RABBI JAMES KENNARD
ANTI-MATTER has been found. And the world did not explode! Having previously barely existed outside imaginary locations such as the engines of the Starship Enterprise, this illusive substance has recently made the leap from science fiction to science fact. Whereas all matter in our experience is built of atoms, containing negatively-charged electrons circling protons with a positive charge, modern theories of physics have proposed that the universe contains a matching quantity of anti-atoms, with positive positrons orbiting antiprotons.
Traces of anti-particles have been observed in particle colliders in the past, but since anti-matter and matter annihilate each other as soon as they meet, it has not been possible to preserve them for long enough to allow any analysis of their properties. Now, using a new technique, scientists have been able to trap minute quantities of anti-matter in such a way that allows them to begin to examine its energy and response to gravity. It is hoped that this will enable current theories regarding the nature and building blocks of physical existence to be tested, and for us to understand more of the structure of the universe itself.

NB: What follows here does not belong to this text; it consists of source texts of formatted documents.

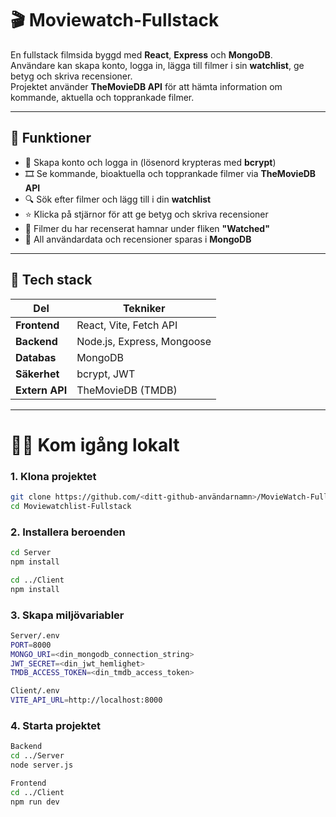 # 🎬 Moviewatch-Fullstack

En fullstack filmsida byggd med **React**, **Express** och **MongoDB**.  
Användare kan skapa konto, logga in, lägga till filmer i sin **watchlist**, ge betyg och skriva recensioner.  
Projektet använder **TheMovieDB API** för att hämta information om kommande, aktuella och topprankade filmer.

---

## 🚀 Funktioner

- 🔐 Skapa konto och logga in (lösenord krypteras med **bcrypt**)
- 🎞️ Se kommande, bioaktuella och topprankade filmer via **TheMovieDB API**
- 🔍 Sök efter filmer och lägg till i din **watchlist**
- ⭐ Klicka på stjärnor för att ge betyg och skriva recensioner
- 📖 Filmer du har recenserat hamnar under fliken **"Watched"**
- 💾 All användardata och recensioner sparas i **MongoDB**

---

## 🧰 Tech stack

| Del | Tekniker |
|-----|-----------|
| **Frontend** | React, Vite, Fetch API |
| **Backend** | Node.js, Express, Mongoose |
| **Databas** | MongoDB |
| **Säkerhet** | bcrypt, JWT |
| **Extern API** | TheMovieDB (TMDB) |

---

# 🧑‍💻 Kom igång lokalt


### 1. Klona projektet
```bash
git clone https://github.com/<ditt-github-användarnamn>/MovieWatch-Fullstack.git
cd Moviewatchlist-Fullstack
```

### 2. Installera beroenden
```bash
cd Server
npm install

cd ../Client
npm install
```
### 3. Skapa miljövariabler
```bash
Server/.env
PORT=8000
MONGO_URI=<din_mongodb_connection_string>
JWT_SECRET=<din_jwt_hemlighet>
TMDB_ACCESS_TOKEN=<din_tmdb_access_token>

Client/.env
VITE_API_URL=http://localhost:8000
```

### 4. Starta projektet
```bash
Backend
cd ../Server
node server.js

Frontend
cd ../Client
npm run dev
```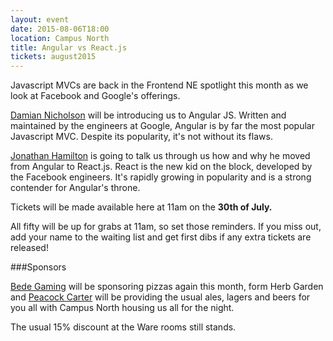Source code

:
 ```yaml
---
layout: event
date: 2015-08-06T18:00
location: Campus North
title: Angular vs React.js
tickets: august2015
---
```


Javascript MVCs are back in the Frontend NE spotlight this month as we look at Facebook and Google's offerings.

[Damian Nicholson](https://twitter.com/damian) will be introducing us to Angular JS. Written and maintained by the engineers at Google, Angular is by far the most popular Javascript MVC. Despite its popularity, it's not without its flaws.

[Jonathan Hamilton](https://twitter.com/jonnyfromnothin) is going to talk us through us how and why he moved from Angular to React.js. React is the new kid on the block, developed by the Facebook engineers. It's rapidly growing in popularity and is a strong contender for Angular's throne.

Tickets will be made available here at 11am on the <strong>30th of July.</strong>

All fifty will be up for grabs at 11am, so set those reminders. If you miss out, add your name to the waiting list and get first dibs if any extra tickets are released!

###Sponsors

[Bede Gaming](http://www.bedegaming.com/) will be sponsoring pizzas again this month, form Herb Garden and  [Peacock Carter](http://www.peacockcarter.co.uk/) will be providing the usual ales, lagers and beers for you all with Campus North housing us all for the night.

The usual 15% discount at the Ware rooms still stands.

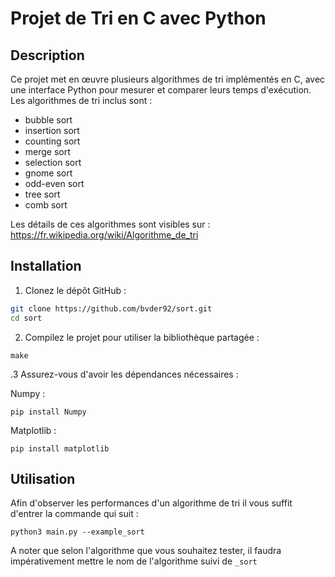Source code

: # Projet de Tri en C avec Python

## Description

Ce projet met en œuvre plusieurs algorithmes de tri implémentés en C, avec une interface Python pour mesurer et comparer leurs temps d'exécution. Les algorithmes de tri inclus sont : 
- bubble sort
- insertion sort
- counting sort
- merge sort
- selection sort
- gnome sort
- odd-even sort
- tree sort
- comb sort

Les détails de ces algorithmes sont visibles sur : https://fr.wikipedia.org/wiki/Algorithme_de_tri

## Installation

1. Clonez le dépôt GitHub :

```bash
git clone https://github.com/bvder92/sort.git
cd sort
```
2. Compilez le projet pour utiliser la bibliothèque partagée :

```
make
```
.3 Assurez-vous d'avoir les dépendances nécessaires : 

Numpy :
```
pip install Numpy
```
Matplotlib : 
```
pip install matplotlib
```

## Utilisation

Afin d'observer les performances d'un algorithme de tri il vous suffit d'entrer la commande qui suit : 

```
python3 main.py --example_sort
```

A noter que selon l'algorithme que vous souhaitez tester, il faudra impérativement mettre le nom de l'algorithme suivi de ```_sort```

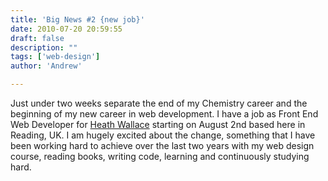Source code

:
 ```yaml
---
title: 'Big News #2 {new job}'
date: 2010-07-20 20:59:55
draft: false
description: ""
tags: ['web-design']
author: 'Andrew'

---
```


Just under two weeks separate the end of my Chemistry career and the beginning of my new career in web development. I have a job as Front End Web Developer for [Heath Wallace](http://www.heathwallace.co.uk/ "heath wallace") starting on August 2nd based here in Reading, UK. I am hugely excited about the change, something that I have been working hard to achieve over the last two years with my web design course, reading books, writing code, learning and continuously studying hard.

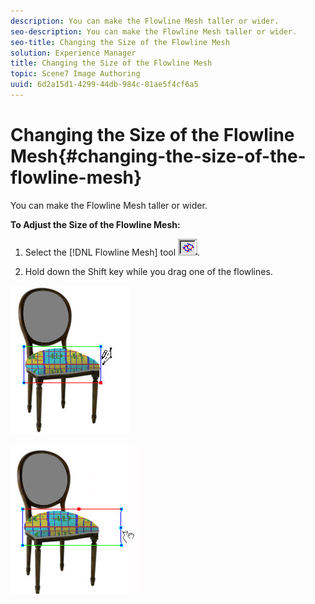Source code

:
 ```yaml
---
description: You can make the Flowline Mesh taller or wider.
seo-description: You can make the Flowline Mesh taller or wider.
seo-title: Changing the Size of the Flowline Mesh
solution: Experience Manager
title: Changing the Size of the Flowline Mesh
topic: Scene7 Image Authoring
uuid: 6d2a15d1-4299-44db-984c-81ae5f4cf6a5
---
```


# Changing the Size of the Flowline Mesh{#changing-the-size-of-the-flowline-mesh}

You can make the Flowline Mesh taller or wider.

 **To Adjust the Size of the Flowline Mesh:**

1. Select the [!DNL Flowline Mesh] tool ![](assets/flowline_button.png). 

1. Hold down the Shift key while you drag one of the flowlines.

![](assets/chg_size.png)

![](assets/chg_size2.png)

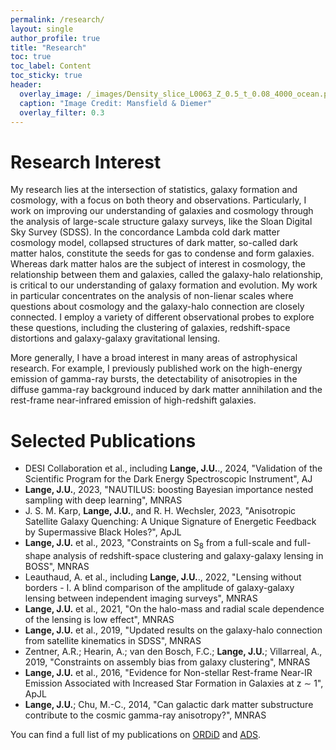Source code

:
 ```yaml
---
permalink: /research/
layout: single
author_profile: true
title: "Research"
toc: true
toc_label: Content
toc_sticky: true
header:
  overlay_image: /_images/Density_slice_L0063_Z_0.5_t_0.08_4000_ocean.png
  caption: "Image Credit: Mansfield & Diemer"
  overlay_filter: 0.3
---
```


# Research Interest

My research lies at the intersection of statistics, galaxy formation and cosmology, with a focus on both theory and observations. Particularly, I work on improving our understanding of galaxies and cosmology through the analysis of large-scale structure galaxy surveys, like the Sloan Digital Sky Survey (SDSS). In the concordance Lambda cold dark matter cosmology model, collapsed structures of dark matter, so-called dark matter halos, constitute the seeds for gas to condense and form galaxies. Whereas dark matter halos are the subject of interest in cosmology, the relationship between them and galaxies, called the galaxy-halo relationship, is critical to our understanding of galaxy formation and evolution. My work in particular concentrates on the analysis of non-lienar scales where questions about cosmology and the galaxy-halo connection are closely connected. I employ a variety of different observational probes to explore these questions, including the clustering of galaxies, redshift-space distortions and galaxy-galaxy gravitational lensing.

More generally, I have a broad interest in many areas of astrophysical research. For example, I previously published work on the high-energy emission of gamma-ray bursts, the detectability of anisotropies in the diffuse gamma-ray background induced by dark matter annihilation and the rest-frame near-infrared emission of high-redshift galaxies.

# Selected Publications

* DESI Collaboration et al., including __Lange, J.U.__., 2024, "Validation of the Scientific Program for the Dark Energy Spectroscopic Instrument", AJ
* __Lange, J.U.__, 2023, "NAUTILUS: boosting Bayesian importance nested sampling with deep learning", MNRAS
* J. S. M. Karp, __Lange, J.U.__, and R. H. Wechsler, 2023, "Anisotropic Satellite Galaxy Quenching: A Unique Signature of Energetic Feedback by Supermassive Black Holes?", ApJL
* __Lange, J.U.__  et al., 2023, "Constraints on S<sub>8</sub> from a full-scale and full-shape analysis of redshift-space clustering and galaxy-galaxy lensing in BOSS", MNRAS
* Leauthaud, A. et al., including __Lange, J.U.__., 2022, "Lensing without borders - I. A blind comparison of the amplitude of galaxy-galaxy lensing between independent imaging surveys", MNRAS
* __Lange, J.U.__  et al., 2021, "On the halo-mass and radial scale dependence of the lensing is low effect", MNRAS
* __Lange, J.U.__  et al., 2019, "Updated results on the galaxy-halo connection from satellite kinematics in SDSS", MNRAS
* Zentner, A.R.; Hearin, A.; van den Bosch, F.C.; __Lange, J.U.__; Villarreal, A., 2019, "Constraints on assembly bias from galaxy clustering", MNRAS
* __Lange, J.U.__ et al., 2016, "Evidence for Non-stellar Rest-frame Near-IR Emission Associated with Increased Star Formation in Galaxies at z ∼ 1", ApJL
* __Lange, J.U.__; Chu, M.-C., 2014, "Can galactic dark matter substructure contribute to the cosmic gamma-ray anisotropy?", MNRAS

You can find a full list of my publications on  [ORDiD](http://orcid.org/0000-0002-2450-1366) and [ADS](https://ui.adsabs.harvard.edu/#/public-libraries/NYc37mmySA2HdUg5pOzlrA).
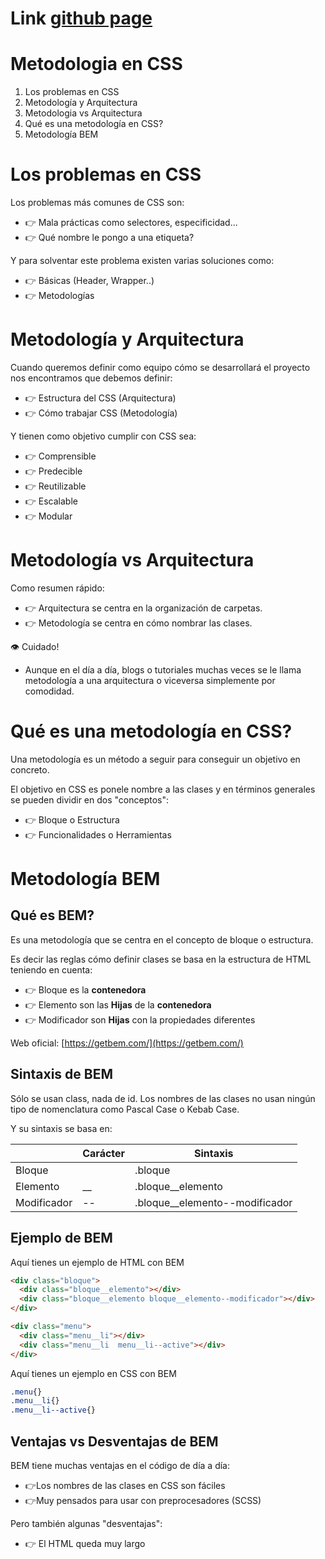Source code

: # Link [github page](https://nahuelro.github.io/Metodologia-BEM/)

# Metodologia en CSS

1. Los problemas en CSS
2. Metodología y Arquitectura
3. Metodologia vs Arquitectura
4. Qué es una metodología en CSS?
5. Metodología BEM

# Los problemas en CSS

Los problemas más comunes de CSS son:
* 👉 Mala prácticas como selectores, especificidad...
* 👉 Qué nombre le pongo a una etiqueta?

Y para solventar este problema existen varias soluciones como:
* 👉 Básicas (Header, Wrapper..)
* 👉 Metodologías

# Metodología y Arquitectura

Cuando queremos definir como equipo cómo se desarrollará el proyecto nos encontramos que debemos definir:
* 👉 Estructura del CSS (Arquitectura)
* 👉 Cómo trabajar CSS (Metodología)

Y tienen como objetivo cumplir con CSS sea:
* 👉 Comprensible
* 👉 Predecible
* 👉 Reutilizable
* 👉 Escalable
* 👉 Modular


# Metodología vs Arquitectura

Como resumen rápido:
* 👉 Arquitectura se centra en la organización de carpetas.
* 👉 Metodología se centra en cómo nombrar las clases.

👁️ Cuidado!
* Aunque en el día a día, blogs o tutoriales muchas veces se le llama metodología a una arquitectura o viceversa simplemente por comodidad.

# Qué es una metodología en CSS?

Una metodología es un método a seguir para conseguir un objetivo en concreto.

El objetivo en CSS es ponele nombre a las clases y en términos generales se pueden dividir en dos "conceptos":
* 👉 Bloque o Estructura
* 👉 Funcionalidades o Herramientas


# Metodología BEM

## Qué es BEM?
Es una metodología que se centra en el concepto de bloque o estructura.

Es decir las reglas cómo definir clases se basa en la estructura de HTML teniendo en cuenta:
* 👉 Bloque es la **contenedora**
* 👉 Elemento son las **Hijas** de la **contenedora**
* 👉 Modificador son **Hijas** con la propiedades diferentes

Web oficial: [https://getbem.com/](https://getbem.com/)

## Sintaxis de BEM
Sólo se usan class, nada de id.
Los nombres de las clases no usan ningún tipo de nomenclatura como Pascal Case o Kebab Case.

Y su sintaxis se basa en:

|          | Carácter | Sintaxis |
|----------|----------|----------|
| Bloque   |          | .bloque   |
| Elemento |    __    | .bloque__elemento   |
| Modificador    |    --    | .bloque__elemento--modificador   |


## Ejemplo de BEM
Aquí tienes un ejemplo de HTML con BEM


```html
<div class="bloque">
  <div class="bloque__elemento"></div>
  <div class="bloque__elemento bloque__elemento--modificador"></div>
</div>
```

```html
<div class="menu">
  <div class="menu__li"></div>
  <div class="menu__li  menu__li--active"></div>
</div>
```

Aquí tienes un ejemplo en CSS con BEM

```css
.menu{}
.menu__li{}
.menu__li--active{}
```

##  Ventajas vs Desventajas de BEM
BEM tiene muchas ventajas en el código de día a día:
* 👉Los nombres de las clases en CSS son fáciles
* 👉Muy pensados para usar con preprocesadores (SCSS)

Pero también algunas "desventajas":
* 👉 El HTML queda muy largo



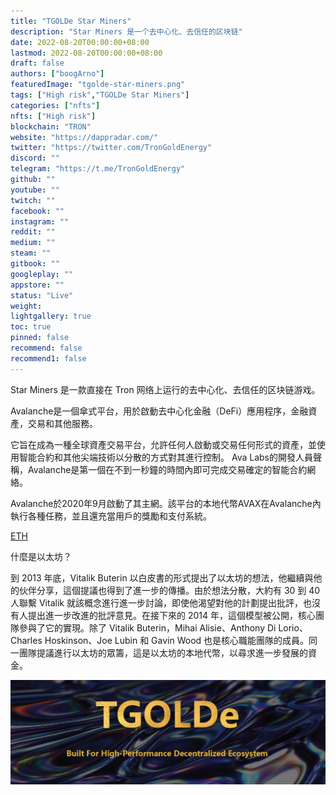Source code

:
 ```yaml
---
title: "TGOLDe Star Miners"
description: "Star Miners 是一个去中心化、去信任的区块链"
date: 2022-08-20T00:00:00+08:00
lastmod: 2022-08-20T00:00:00+08:00
draft: false
authors: ["boogArno"]
featuredImage: "tgolde-star-miners.png"
tags: ["High risk","TGOLDe Star Miners"]
categories: ["nfts"]
nfts: ["High risk"]
blockchain: "TRON"
website: "https://dappradar.com/"
twitter: "https://twitter.com/TronGoldEnergy"
discord: ""
telegram: "https://t.me/TronGoldEnergy"
github: ""
youtube: ""
twitch: ""
facebook: ""
instagram: ""
reddit: ""
medium: ""
steam: ""
gitbook: ""
googleplay: ""
appstore: ""
status: "Live"
weight: 
lightgallery: true
toc: true
pinned: false
recommend: false
recommend1: false
---
```

Star Miners 是一款直接在 Tron 网络上运行的去中心化、去信任的区块链游戏。

Avalanche是一個傘式平台，用於啟動去中心化金融（DeFi）應用程序，金融資產，交易和其他服務。

它旨在成為一種全球資產交易平台，允許任何人啟動或交易任何形式的資產，並使用智能合約和其他尖端技術以分散的方式對其進行控制。 Ava Labs的開發人員聲稱，Avalanche是第一個在不到一秒鐘的時間內即可完成交易確定的智能合約網絡。

Avalanche於2020年9月啟動了其主網。該平台的本地代幣AVAX在Avalanche內執行各種任務，並且還充當用戶的獎勵和支付系統。

[ETH](https://www.weixinditu.com/chain/ethereum)

什麼是以太坊？

 到 2013 年底，Vitalik Buterin 以白皮書的形式提出了以太坊的想法，他繼續與他的伙伴分享，這個提議也得到了進一步的傳播。由於想法分散，大約有 30 到 40 人聯繫 Vitalik 就該概念進行進一步討論，即使他渴望對他的計劃提出批評，也沒有人提出進一步改進的批評意見。在接下來的 2014 年，這個模型被公開，核心團隊參與了它的實現。除了 Vitalik Buterin，Mihai Alisie、Anthony Di Lorio、Charles Hoskinson、Joe Lubin 和 Gavin Wood 也是核心職能團隊的成員。同一團隊提議進行以太坊的眾籌，這是以太坊的本地代幣，以尋求進一步發展的資金。

![1080x360](1080x360.jpg)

This was just the latest discovery that has come out of the European Organisation for Nuclear Research, which runs the CERN laboratory outside Geneva. CERN is a unique institution; it was one of the first examples of a trans-national project, with 20 countries contributing to its staff and, more crucially, its budget. Nearly $1 billion is provided each year in order to fund the discovery and examination of sub-atomic particles such as specks of anti-matter and much more.
But what is most significant, and increasingly rare today, is that this vast budget produces nothing. No inventions, no consumer goods and hence no profits. Nothing, that is, except knowledge. And not knowledge that can directly increase food production or hold back the tide of climate change. Knowledge with no productive benefit whatsoever — except the unquantifiable advantage of increasing humanity’s understanding of the universe.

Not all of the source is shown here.